With an assemblage of footage from many sources, and a powerful cast of
narrators and talking heads (Martin Sheen (narrator), Edward Edwards, Ed
Harris, Shirley Knight, Tim Robbins, Susan Sarandon, Robert Thurman, and
Dalai Lama), this documentary makes a strong case against the victimization of
Tibet by the Chinese. And, as though it wasn't made strongly enough in the
first 45 minutes, it goes on for another 45 or so to make certain you get the
message. It struck me as more an exercise in film editing, bringing together
a raft of material from different times, different filmmakers and supporters
than as a presentation of enough new revelation to warrant a theatrical
In other words, if I wrote this review the way this film is edited, I'd be
out of a job. It's strictly for PBS programming and for those who didn't
already know about China's suppression of the Tibetans.
Which takes nothing away from any civilized person's desire to improve the
plight of a people that a territory-hungry giant has consumed in a silent
invasion, denying them freedom and religion, depriving them of hope and
development. In 1950 China sent troops to subdue the formerly independent
state. Tibetans have since lived under the shadow of Beijing, subjugated by
a military authority that has banned the Tibetan language in schools, banned
photos of their spiritual leader, the Dalai Lama, arrested and tortured
dissident monks, killed thousands, repopulated the region with non-Tibetan
Chinese and denied decent employment to the Tibetans.
As though China weren't large, powerful and populous enough. But, while the
filmmakers seem to be pleading for someone to do something about it, a really
pragmatic way of influencing China to withdraw is left as a goal very
difficult of attainment, perhaps in our lifetimes.

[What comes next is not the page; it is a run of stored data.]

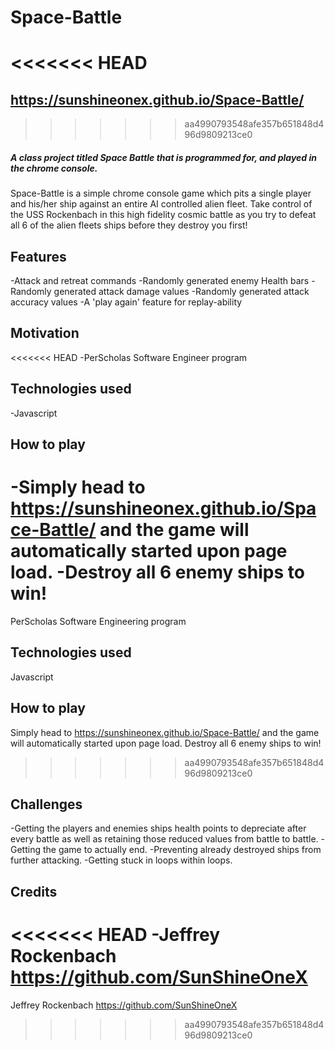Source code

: 
# Space-Battle
<<<<<<< HEAD
=======
## https://sunshineonex.github.io/Space-Battle/
>>>>>>> aa4990793548afe357b651848d496d9809213ce0
##### A class project titled Space Battle that is  programmed for, and played in the chrome console. 
Space-Battle is a simple chrome console game which pits a single player and his/her ship against an entire AI controlled alien fleet. Take control of the USS Rockenbach
in this high fidelity cosmic battle as you try to defeat all 6 of the alien fleets ships before they destroy you first!

## Features
-Attack and retreat commands
-Randomly generated enemy Health bars 
-Randomly generated attack damage values
-Randomly generated attack accuracy values
-A 'play again' feature for replay-ability

## Motivation
<<<<<<< HEAD
-PerScholas Software Engineer program

## Technologies used
-Javascript

## How to play
-Simply head to https://sunshineonex.github.io/Space-Battle/ and the game will automatically started upon page load.
-Destroy all 6 enemy ships to win!
=======
PerScholas Software Engineering program

## Technologies used
Javascript

## How to play
Simply head to https://sunshineonex.github.io/Space-Battle/ and the game will automatically started upon page load.
Destroy all 6 enemy ships to win!
>>>>>>> aa4990793548afe357b651848d496d9809213ce0

## Challenges
-Getting the players and enemies ships health points to depreciate after every battle as well as retaining those reduced values from battle to battle.
-Getting the game to actually end.
-Preventing already destroyed ships from further attacking.
-Getting stuck in loops within loops.


## Credits
<<<<<<< HEAD
-Jeffrey Rockenbach https://github.com/SunShineOneX
=======
Jeffrey Rockenbach https://github.com/SunShineOneX
>>>>>>> aa4990793548afe357b651848d496d9809213ce0
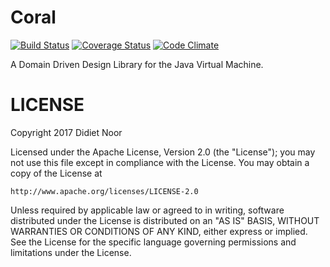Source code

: # Coral

[![Build Status](https://travis-ci.org/Bhinneka/Coral.svg?branch=master)](https://travis-ci.org/Bhinneka/Coral)
[![Coverage Status](https://img.shields.io/coveralls/Bhinneka/Coral/master.svg)](https://coveralls.io/github/Bhinneka/Coral?branch=master)
[![Code Climate](https://codeclimate.com/github/Bhinneka/Coral/badges/gpa.svg)](https://codeclimate.com/github/Bhinneka/Coral)

A Domain Driven Design Library for the Java Virtual Machine.

# LICENSE

Copyright 2017 Didiet Noor

Licensed under the Apache License, Version 2.0 (the "License");
you may not use this file except in compliance with the License.
You may obtain a copy of the License at

    http://www.apache.org/licenses/LICENSE-2.0

Unless required by applicable law or agreed to in writing, software
distributed under the License is distributed on an "AS IS" BASIS,
WITHOUT WARRANTIES OR CONDITIONS OF ANY KIND, either express or implied.
See the License for the specific language governing permissions and
limitations under the License.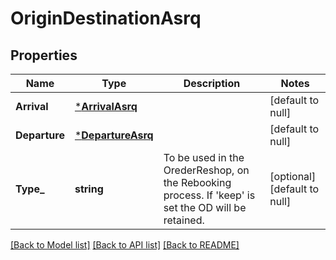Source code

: # OriginDestinationAsrq

## Properties
Name | Type | Description | Notes
------------ | ------------- | ------------- | -------------
**Arrival** | [***ArrivalAsrq**](ArrivalASRQ.md) |  | [default to null]
**Departure** | [***DepartureAsrq**](DepartureASRQ.md) |  | [default to null]
**Type_** | **string** | To be used in the OrederReshop, on the Rebooking process. If &#39;keep&#39; is set the OD will be retained. | [optional] [default to null]

[[Back to Model list]](../README.md#documentation-for-models) [[Back to API list]](../README.md#documentation-for-api-endpoints) [[Back to README]](../README.md)


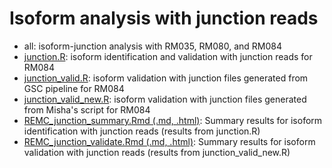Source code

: Isoform analysis with junction reads
=====================================
* all: isoform-junction analysis with RM035, RM080, and RM084         
* [junction.R](./junction.R): isoform identification and validation with junction reads for RM084
* [junction_valid.R](./junction_valid.R): isoform validation with junction files generated from GSC pipeline for RM084
* [junction_valid_new.R](./junction_valid_new.R): isoform validation with junction files generated from Misha's script for RM084
* [REMC_junction_summary.Rmd (.md, .html)](./REMC_junction_summary.md): Summary results for isoform identification with junction reads (results from junction.R)         
* [REMC_junction_validate.Rmd (.md, .html)](./REMC_junction_validate.md): Summary results for isoform validation with junction reads (results from junction_valid_new.R)
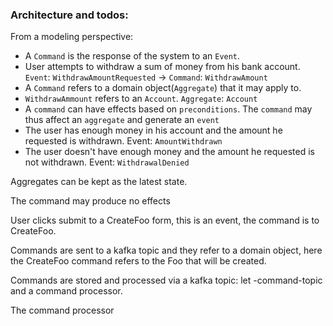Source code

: ### Architecture and todos:

From a modeling perspective: 

 - A `Command` is the response of the system to an `Event`.
  - User attempts to withdraw a sum of money from his bank account. `Event`: `WithdrawAmountRequested` -> `Command`: `WithdrawAmount`      
 - A `Command` refers to a domain object(`Aggregate`) that it may apply to.
  - `WithdrawAmmount` refers to an `Account`. `Aggregate`: `Account`
 - A `command` can have effects based on `preconditions`. The `command` may thus affect an `aggregate` and generate an `event`
  - The user has enough money in his account and the amount he requested is withdrawn. Event: `AmountWithdrawn`
  - The user doesn't have enough money and the amount he requested is not withdrawn. Event: `WithdrawalDenied`

Aggregates can be kept as the latest state.

The command may produce no effects



User clicks submit to a CreateFoo form, this is an event, the command is to CreateFoo.

Commands are sent to a kafka topic and they refer to a domain object, here the CreateFoo command refers to the Foo that will be created.

Commands are stored and processed via a kafka topic: let <app-name>-command-topic and a command processor.

The command processor


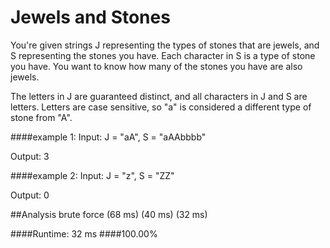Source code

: # Jewels and Stones

You're given strings J representing the types of stones that are jewels, and S representing the stones you have.  Each character in S is a type of stone you have.  You want to know how many of the stones you have are also jewels.

The letters in J are guaranteed distinct, and all characters in J and S are letters. Letters are case sensitive, so "a" is considered a different type of stone from "A".


####example 1:
Input: J = "aA", S = "aAAbbbb"

Output: 3

####example 2:
Input: J = "z", S = "ZZ"

Output: 0


##Analysis
brute force (68 ms)
(40 ms)
(32 ms)


####Runtime: 32 ms
####100.00%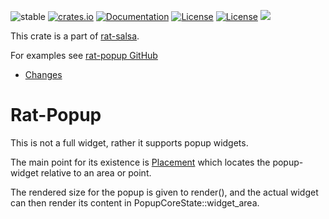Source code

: ![stable](https://img.shields.io/badge/stability-β--3-850101)
[![crates.io](https://img.shields.io/crates/v/rat-popup.svg)](https://crates.io/crates/rat-popup)
[![Documentation](https://docs.rs/rat-popup/badge.svg)](https://docs.rs/rat-popup)
[![License](https://img.shields.io/badge/license-MIT-blue.svg)](https://opensource.org/licenses/MIT)
[![License](https://img.shields.io/badge/license-APACHE-blue.svg)](https://www.apache.org/licenses/LICENSE-2.0)
![](https://tokei.rs/b1/github/thscharler/rat-popup)

This crate is a part of [rat-salsa][refRatSalsa].

For examples see [rat-popup GitHub][refGitHubPopup]

* [Changes](https://github.com/thscharler/rat-salsa-mono/blob/master/rat-popup/changes.md)

# Rat-Popup

This is not a full widget, rather it supports popup widgets.

The main point for its existence is [Placement](crate::Placement)
which locates the popup-widget relative to an area or point.

The rendered size for the popup is given to render(), and the
actual widget can then render its content in PopupCoreState::widget_area.

[refRatSalsa]: https://docs.rs/rat-salsa/latest/rat_salsa/

[refGitHubPopup]: https://github.com/thscharler/rat-popup/tree/master/examples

What, exactly, will it take to convince China to change its territorially
greedy mind-set? Petitions? An international outcry? If this film causes
anything close to that, it justifies its appearance. My criticism of it is
as a filmmaking effort.
The earnestness behind it doesn't make smooth its incohesive jumpiness,
undisciplined repetition and documentary overkill. The message itself is
clear and unassailable. As a film, the technique barely serves the
well-intentioned motivation presenting it.